Home Secretary Theresa May is joining counterparts in Brussels in the latest effort to agree a co-ordinated response to the upsurge in arrivals on Europe's borders.
Germany upped pressure for a deal on the eve of the talks by imposing border controls amid warnings regions were struggling to cope with large numbers fleeing the war in Syria.
The temporary suspension of the border-free Schengen Agreement came after more than 14,000 arrived at Munich station in response to Chancellor Angela Merkel's decision to allow free access to unregistered migrants gathering in Hungary.
Interior minister Thomas de Maiziere said the move was "also a signal to Europe: Germany is facing up to its humanitarian responsibility, but the burdens connected with the large number of refugees must be distributed in solidarity".
The United Nations High Commissioner for Refugees urged the EU to move to "the rapid implementation of a relocation programme" to spread refugees among all EU countries - a move resisted by many member states.
Prime Minister David Cameron has made clear that Britain will not participate in European Commission plans to redistribute 160,000 migrants around the continent from Italy, Greece and Hungary.
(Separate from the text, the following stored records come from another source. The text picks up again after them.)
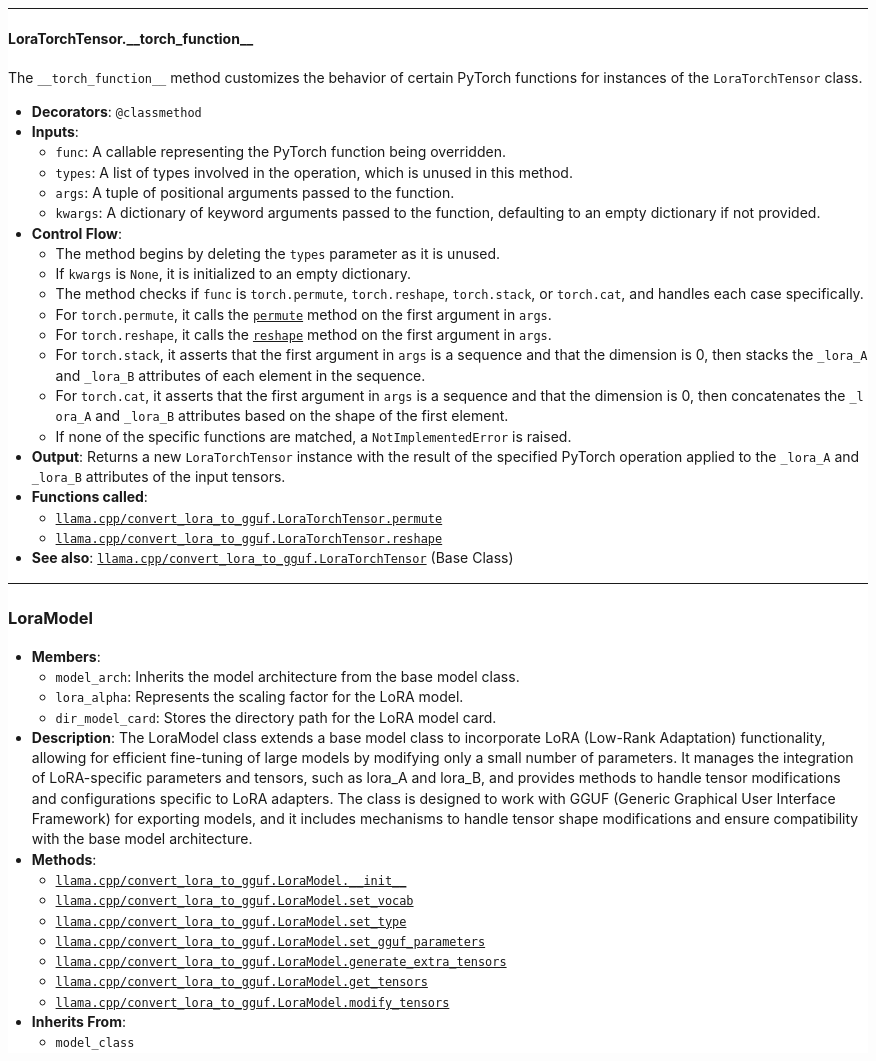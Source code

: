 
---
#### LoraTorchTensor\.\_\_torch\_function\_\_
The `__torch_function__` method customizes the behavior of certain PyTorch functions for instances of the `LoraTorchTensor` class.
- **Decorators**: `@classmethod`
- **Inputs**:
    - `func`: A callable representing the PyTorch function being overridden.
    - `types`: A list of types involved in the operation, which is unused in this method.
    - `args`: A tuple of positional arguments passed to the function.
    - `kwargs`: A dictionary of keyword arguments passed to the function, defaulting to an empty dictionary if not provided.
- **Control Flow**:
    - The method begins by deleting the `types` parameter as it is unused.
    - If `kwargs` is `None`, it is initialized to an empty dictionary.
    - The method checks if `func` is `torch.permute`, `torch.reshape`, `torch.stack`, or `torch.cat`, and handles each case specifically.
    - For `torch.permute`, it calls the [`permute`](#LoraTorchTensorpermute) method on the first argument in `args`.
    - For `torch.reshape`, it calls the [`reshape`](#LoraTorchTensorreshape) method on the first argument in `args`.
    - For `torch.stack`, it asserts that the first argument in `args` is a sequence and that the dimension is 0, then stacks the `_lora_A` and `_lora_B` attributes of each element in the sequence.
    - For `torch.cat`, it asserts that the first argument in `args` is a sequence and that the dimension is 0, then concatenates the `_lora_A` and `_lora_B` attributes based on the shape of the first element.
    - If none of the specific functions are matched, a `NotImplementedError` is raised.
- **Output**: Returns a new `LoraTorchTensor` instance with the result of the specified PyTorch operation applied to the `_lora_A` and `_lora_B` attributes of the input tensors.
- **Functions called**:
    - [`llama.cpp/convert_lora_to_gguf.LoraTorchTensor.permute`](#LoraTorchTensorpermute)
    - [`llama.cpp/convert_lora_to_gguf.LoraTorchTensor.reshape`](#LoraTorchTensorreshape)
- **See also**: [`llama.cpp/convert_lora_to_gguf.LoraTorchTensor`](#cpp/convert_lora_to_ggufLoraTorchTensor)  (Base Class)



---
### LoraModel
- **Members**:
    - `model_arch`: Inherits the model architecture from the base model class.
    - `lora_alpha`: Represents the scaling factor for the LoRA model.
    - `dir_model_card`: Stores the directory path for the LoRA model card.
- **Description**: The LoraModel class extends a base model class to incorporate LoRA (Low-Rank Adaptation) functionality, allowing for efficient fine-tuning of large models by modifying only a small number of parameters. It manages the integration of LoRA-specific parameters and tensors, such as lora_A and lora_B, and provides methods to handle tensor modifications and configurations specific to LoRA adapters. The class is designed to work with GGUF (Generic Graphical User Interface Framework) for exporting models, and it includes mechanisms to handle tensor shape modifications and ensure compatibility with the base model architecture.
- **Methods**:
    - [`llama.cpp/convert_lora_to_gguf.LoraModel.__init__`](#LoraModel__init__)
    - [`llama.cpp/convert_lora_to_gguf.LoraModel.set_vocab`](#LoraModelset_vocab)
    - [`llama.cpp/convert_lora_to_gguf.LoraModel.set_type`](#LoraModelset_type)
    - [`llama.cpp/convert_lora_to_gguf.LoraModel.set_gguf_parameters`](#LoraModelset_gguf_parameters)
    - [`llama.cpp/convert_lora_to_gguf.LoraModel.generate_extra_tensors`](#LoraModelgenerate_extra_tensors)
    - [`llama.cpp/convert_lora_to_gguf.LoraModel.get_tensors`](#LoraModelget_tensors)
    - [`llama.cpp/convert_lora_to_gguf.LoraModel.modify_tensors`](#LoraModelmodify_tensors)
- **Inherits From**:
    - `model_class`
He has said the UK will take in 20,000 Syrians but only from camps in the region, arguing that focusing on migrants who have already reached Europe would merely encourage more to come.
The temporary reintroduction of border controls was seen as a serious blow to the survival of the Schengen Agreement under which 26 European countries, mostly in the EU, have no border controls and operate a joint asylum policy.
Mrs May has blamed scenes of drowned migrants on a "broken European migration system", saying the tragedies such as the dozens of refugees found dead in the back of an abandoned lorry "have been exacerbated by the European system of no borders, the Schengen area, in which the UK has never taken part."
Ukip leader Nigel Farage said: "By shutting the border with Austria, it is clear that the German government have realised the scale of their error. Schengen surely can't survive now."
David Miliband, who is visiting the Greek island of Lesbos near where another 28 migrants drowned yesterday on a makeshift boat trying to make the journey to Europe from Turkey, criticised the UK response.
The former foreign secretary,who now heads up the aid agency International Rescue Committee (IRC),described David Cameron's commitment to take in an average of 4,000 Syrian refugees a year as the equivalent of the number arriving on the beaches of Lesbos every day.
"The EU has an opportunity to move beyond its fragmented and lacklustre response to date and finally acknowledge the severity of this humanitarian crisis," he said.
"Each country needs to shoulder the burden and agree to both relocate refugees who have reached the continent and resettle the most vulnerable from the Middle East."